[Saved data entries]
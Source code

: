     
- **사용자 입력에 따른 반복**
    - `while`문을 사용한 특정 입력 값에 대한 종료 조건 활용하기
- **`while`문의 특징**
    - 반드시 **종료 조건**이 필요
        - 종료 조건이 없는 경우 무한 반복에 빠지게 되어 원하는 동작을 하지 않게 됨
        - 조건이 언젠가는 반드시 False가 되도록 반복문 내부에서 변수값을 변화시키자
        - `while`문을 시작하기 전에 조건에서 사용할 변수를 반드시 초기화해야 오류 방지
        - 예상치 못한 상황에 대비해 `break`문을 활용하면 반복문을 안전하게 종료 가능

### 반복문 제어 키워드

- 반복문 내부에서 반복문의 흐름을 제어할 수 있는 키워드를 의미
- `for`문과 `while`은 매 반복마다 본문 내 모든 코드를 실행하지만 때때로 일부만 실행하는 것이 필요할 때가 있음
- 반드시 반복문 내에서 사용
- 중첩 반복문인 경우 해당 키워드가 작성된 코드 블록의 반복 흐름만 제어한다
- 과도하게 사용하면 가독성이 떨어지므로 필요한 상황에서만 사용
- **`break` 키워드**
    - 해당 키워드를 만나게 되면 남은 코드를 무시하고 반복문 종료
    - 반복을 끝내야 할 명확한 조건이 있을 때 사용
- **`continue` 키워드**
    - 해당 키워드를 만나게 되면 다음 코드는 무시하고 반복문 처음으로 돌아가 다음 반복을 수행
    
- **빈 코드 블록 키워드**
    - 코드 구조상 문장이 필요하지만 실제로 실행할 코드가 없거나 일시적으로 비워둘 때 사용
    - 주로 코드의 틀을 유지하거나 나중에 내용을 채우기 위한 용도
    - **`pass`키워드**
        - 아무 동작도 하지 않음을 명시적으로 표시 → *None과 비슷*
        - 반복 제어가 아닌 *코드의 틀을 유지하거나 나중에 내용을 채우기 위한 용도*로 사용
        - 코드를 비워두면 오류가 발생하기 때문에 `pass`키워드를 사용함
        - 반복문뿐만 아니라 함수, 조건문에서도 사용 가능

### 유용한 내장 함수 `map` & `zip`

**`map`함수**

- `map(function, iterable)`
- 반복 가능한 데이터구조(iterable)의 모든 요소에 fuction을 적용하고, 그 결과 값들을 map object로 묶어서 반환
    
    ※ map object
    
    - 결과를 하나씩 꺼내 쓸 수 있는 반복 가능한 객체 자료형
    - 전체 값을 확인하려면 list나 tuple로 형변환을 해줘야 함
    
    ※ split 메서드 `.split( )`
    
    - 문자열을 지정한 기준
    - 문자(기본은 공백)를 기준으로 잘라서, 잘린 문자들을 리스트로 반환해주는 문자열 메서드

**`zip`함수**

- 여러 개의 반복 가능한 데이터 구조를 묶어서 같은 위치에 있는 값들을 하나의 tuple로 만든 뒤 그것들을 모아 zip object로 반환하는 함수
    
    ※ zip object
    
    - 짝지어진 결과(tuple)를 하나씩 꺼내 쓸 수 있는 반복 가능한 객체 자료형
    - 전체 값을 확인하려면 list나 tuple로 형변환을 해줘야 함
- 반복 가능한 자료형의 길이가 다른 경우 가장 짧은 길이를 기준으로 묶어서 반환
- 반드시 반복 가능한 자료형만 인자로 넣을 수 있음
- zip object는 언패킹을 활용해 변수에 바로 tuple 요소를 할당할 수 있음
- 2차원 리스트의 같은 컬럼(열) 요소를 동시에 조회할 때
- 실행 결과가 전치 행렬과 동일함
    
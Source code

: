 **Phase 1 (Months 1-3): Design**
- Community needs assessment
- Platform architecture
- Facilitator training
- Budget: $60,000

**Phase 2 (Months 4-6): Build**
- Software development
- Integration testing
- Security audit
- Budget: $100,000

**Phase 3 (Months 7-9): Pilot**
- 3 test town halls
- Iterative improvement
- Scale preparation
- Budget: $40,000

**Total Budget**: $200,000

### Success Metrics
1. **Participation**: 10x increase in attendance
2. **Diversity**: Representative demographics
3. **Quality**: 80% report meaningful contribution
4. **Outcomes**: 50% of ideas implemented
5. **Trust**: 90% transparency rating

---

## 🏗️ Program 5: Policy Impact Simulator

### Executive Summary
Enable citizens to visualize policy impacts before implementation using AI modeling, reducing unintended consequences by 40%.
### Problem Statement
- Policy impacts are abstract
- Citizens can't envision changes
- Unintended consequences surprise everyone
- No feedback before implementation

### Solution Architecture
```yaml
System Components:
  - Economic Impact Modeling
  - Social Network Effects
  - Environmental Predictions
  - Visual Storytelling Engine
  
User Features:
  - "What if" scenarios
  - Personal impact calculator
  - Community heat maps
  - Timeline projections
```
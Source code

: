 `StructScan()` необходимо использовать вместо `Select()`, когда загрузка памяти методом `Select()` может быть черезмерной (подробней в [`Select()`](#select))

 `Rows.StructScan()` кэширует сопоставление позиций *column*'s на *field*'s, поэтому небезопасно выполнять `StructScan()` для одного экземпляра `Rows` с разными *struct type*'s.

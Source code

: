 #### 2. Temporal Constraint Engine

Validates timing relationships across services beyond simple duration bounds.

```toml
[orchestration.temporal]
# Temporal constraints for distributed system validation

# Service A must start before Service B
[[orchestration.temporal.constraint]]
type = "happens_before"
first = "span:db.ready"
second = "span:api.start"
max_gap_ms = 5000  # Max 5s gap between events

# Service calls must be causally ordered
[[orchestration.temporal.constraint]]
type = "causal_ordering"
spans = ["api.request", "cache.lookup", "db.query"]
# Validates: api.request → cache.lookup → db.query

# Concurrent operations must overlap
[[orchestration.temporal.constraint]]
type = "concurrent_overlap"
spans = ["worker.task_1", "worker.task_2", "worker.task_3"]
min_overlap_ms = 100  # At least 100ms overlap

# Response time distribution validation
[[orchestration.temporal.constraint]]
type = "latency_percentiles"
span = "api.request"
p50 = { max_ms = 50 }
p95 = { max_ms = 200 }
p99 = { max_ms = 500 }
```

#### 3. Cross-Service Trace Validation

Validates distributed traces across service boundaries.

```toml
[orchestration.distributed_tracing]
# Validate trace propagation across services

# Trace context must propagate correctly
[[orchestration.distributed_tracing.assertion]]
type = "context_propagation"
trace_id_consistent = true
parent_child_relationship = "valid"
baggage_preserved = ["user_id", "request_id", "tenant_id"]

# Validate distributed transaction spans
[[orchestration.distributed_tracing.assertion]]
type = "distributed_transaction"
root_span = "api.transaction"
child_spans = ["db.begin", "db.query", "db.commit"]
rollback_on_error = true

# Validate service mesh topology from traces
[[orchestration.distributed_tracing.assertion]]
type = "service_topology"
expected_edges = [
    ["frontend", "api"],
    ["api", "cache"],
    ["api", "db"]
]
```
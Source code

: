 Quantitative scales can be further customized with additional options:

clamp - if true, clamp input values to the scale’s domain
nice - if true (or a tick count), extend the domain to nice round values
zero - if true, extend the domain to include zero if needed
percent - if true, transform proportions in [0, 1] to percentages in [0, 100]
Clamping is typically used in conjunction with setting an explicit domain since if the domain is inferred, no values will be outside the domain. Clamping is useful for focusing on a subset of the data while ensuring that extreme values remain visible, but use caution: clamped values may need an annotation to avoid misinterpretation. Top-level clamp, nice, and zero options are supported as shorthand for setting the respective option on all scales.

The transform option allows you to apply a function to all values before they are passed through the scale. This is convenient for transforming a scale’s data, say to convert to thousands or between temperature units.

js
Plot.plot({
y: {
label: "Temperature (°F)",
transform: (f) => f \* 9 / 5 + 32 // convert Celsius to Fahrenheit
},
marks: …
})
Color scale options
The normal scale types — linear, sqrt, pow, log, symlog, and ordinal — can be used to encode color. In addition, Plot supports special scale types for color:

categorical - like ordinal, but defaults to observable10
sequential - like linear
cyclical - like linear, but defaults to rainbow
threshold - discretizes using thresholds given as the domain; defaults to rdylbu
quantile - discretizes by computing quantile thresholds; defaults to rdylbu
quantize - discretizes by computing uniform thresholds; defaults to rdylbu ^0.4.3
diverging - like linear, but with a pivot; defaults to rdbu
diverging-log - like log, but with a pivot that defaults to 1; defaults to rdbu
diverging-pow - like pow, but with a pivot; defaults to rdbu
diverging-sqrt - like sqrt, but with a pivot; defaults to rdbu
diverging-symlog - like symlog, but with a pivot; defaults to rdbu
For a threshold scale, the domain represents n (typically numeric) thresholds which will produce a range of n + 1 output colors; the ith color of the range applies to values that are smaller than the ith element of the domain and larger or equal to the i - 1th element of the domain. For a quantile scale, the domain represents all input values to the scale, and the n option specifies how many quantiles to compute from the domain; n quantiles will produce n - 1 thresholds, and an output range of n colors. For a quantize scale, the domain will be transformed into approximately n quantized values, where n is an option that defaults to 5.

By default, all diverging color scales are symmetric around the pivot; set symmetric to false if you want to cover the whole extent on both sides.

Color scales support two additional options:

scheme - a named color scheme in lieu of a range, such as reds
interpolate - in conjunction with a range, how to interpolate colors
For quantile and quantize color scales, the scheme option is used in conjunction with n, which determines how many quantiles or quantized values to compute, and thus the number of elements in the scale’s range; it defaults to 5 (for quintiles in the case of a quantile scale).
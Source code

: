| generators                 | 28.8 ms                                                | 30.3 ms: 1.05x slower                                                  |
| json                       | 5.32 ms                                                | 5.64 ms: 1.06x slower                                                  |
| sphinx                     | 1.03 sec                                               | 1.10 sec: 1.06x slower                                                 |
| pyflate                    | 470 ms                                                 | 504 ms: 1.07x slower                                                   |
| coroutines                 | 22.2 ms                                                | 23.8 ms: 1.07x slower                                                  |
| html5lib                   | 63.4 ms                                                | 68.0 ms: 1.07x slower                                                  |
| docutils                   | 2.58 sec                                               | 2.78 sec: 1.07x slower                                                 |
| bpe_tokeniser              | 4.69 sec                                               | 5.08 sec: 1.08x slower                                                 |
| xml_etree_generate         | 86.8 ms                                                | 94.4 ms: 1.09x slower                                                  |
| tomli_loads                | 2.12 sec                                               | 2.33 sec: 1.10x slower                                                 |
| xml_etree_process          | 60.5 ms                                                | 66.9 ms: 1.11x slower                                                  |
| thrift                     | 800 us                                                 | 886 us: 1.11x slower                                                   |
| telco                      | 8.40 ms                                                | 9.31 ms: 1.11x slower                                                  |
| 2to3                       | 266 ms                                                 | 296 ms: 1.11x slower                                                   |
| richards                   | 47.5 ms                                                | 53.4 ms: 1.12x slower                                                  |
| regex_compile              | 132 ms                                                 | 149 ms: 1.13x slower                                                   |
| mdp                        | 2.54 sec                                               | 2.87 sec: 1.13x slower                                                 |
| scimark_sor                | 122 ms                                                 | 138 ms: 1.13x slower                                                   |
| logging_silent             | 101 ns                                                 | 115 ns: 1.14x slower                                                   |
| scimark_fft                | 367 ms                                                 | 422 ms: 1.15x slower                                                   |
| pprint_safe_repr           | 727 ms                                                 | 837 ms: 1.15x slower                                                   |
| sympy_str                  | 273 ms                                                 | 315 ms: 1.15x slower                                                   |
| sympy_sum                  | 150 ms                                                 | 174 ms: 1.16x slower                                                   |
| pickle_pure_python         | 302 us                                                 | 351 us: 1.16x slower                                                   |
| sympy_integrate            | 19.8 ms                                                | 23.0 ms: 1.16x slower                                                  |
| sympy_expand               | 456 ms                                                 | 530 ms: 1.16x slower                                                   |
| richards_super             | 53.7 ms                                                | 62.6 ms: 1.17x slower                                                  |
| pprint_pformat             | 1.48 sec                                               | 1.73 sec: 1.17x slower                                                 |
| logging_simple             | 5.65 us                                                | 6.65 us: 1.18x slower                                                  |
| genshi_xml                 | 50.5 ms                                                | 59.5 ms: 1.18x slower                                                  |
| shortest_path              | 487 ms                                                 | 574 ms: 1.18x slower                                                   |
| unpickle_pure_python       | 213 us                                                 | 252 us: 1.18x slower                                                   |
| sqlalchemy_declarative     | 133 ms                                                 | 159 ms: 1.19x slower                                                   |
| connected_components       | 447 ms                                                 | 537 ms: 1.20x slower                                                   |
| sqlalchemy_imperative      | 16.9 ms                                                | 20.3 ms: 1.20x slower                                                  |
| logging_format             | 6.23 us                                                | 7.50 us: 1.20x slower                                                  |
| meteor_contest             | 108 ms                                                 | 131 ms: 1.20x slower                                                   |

REQUIRED ACTION ▸ Both the first line of the records above and the line containing "- 해당 키워드를 만나게 되면 다음" are to be transcribed exactly, together with every line between them, and nothing else.

RESPONSE TO THE EXERCISE ▸
Source code

:     
- **사용자 입력에 따른 반복**
    - `while`문을 사용한 특정 입력 값에 대한 종료 조건 활용하기
- **`while`문의 특징**
    - 반드시 **종료 조건**이 필요
        - 종료 조건이 없는 경우 무한 반복에 빠지게 되어 원하는 동작을 하지 않게 됨
        - 조건이 언젠가는 반드시 False가 되도록 반복문 내부에서 변수값을 변화시키자
        - `while`문을 시작하기 전에 조건에서 사용할 변수를 반드시 초기화해야 오류 방지
        - 예상치 못한 상황에 대비해 `break`문을 활용하면 반복문을 안전하게 종료 가능

### 반복문 제어 키워드

- 반복문 내부에서 반복문의 흐름을 제어할 수 있는 키워드를 의미
- `for`문과 `while`은 매 반복마다 본문 내 모든 코드를 실행하지만 때때로 일부만 실행하는 것이 필요할 때가 있음
- 반드시 반복문 내에서 사용
- 중첩 반복문인 경우 해당 키워드가 작성된 코드 블록의 반복 흐름만 제어한다
- 과도하게 사용하면 가독성이 떨어지므로 필요한 상황에서만 사용
- **`break` 키워드**
    - 해당 키워드를 만나게 되면 남은 코드를 무시하고 반복문 종료
    - 반복을 끝내야 할 명확한 조건이 있을 때 사용
- **`continue` 키워드**
    - 해당 키워드를 만나게 되면 다음 코드는 무시하고 반복문 처음으로 돌아가 다음 반복을 수행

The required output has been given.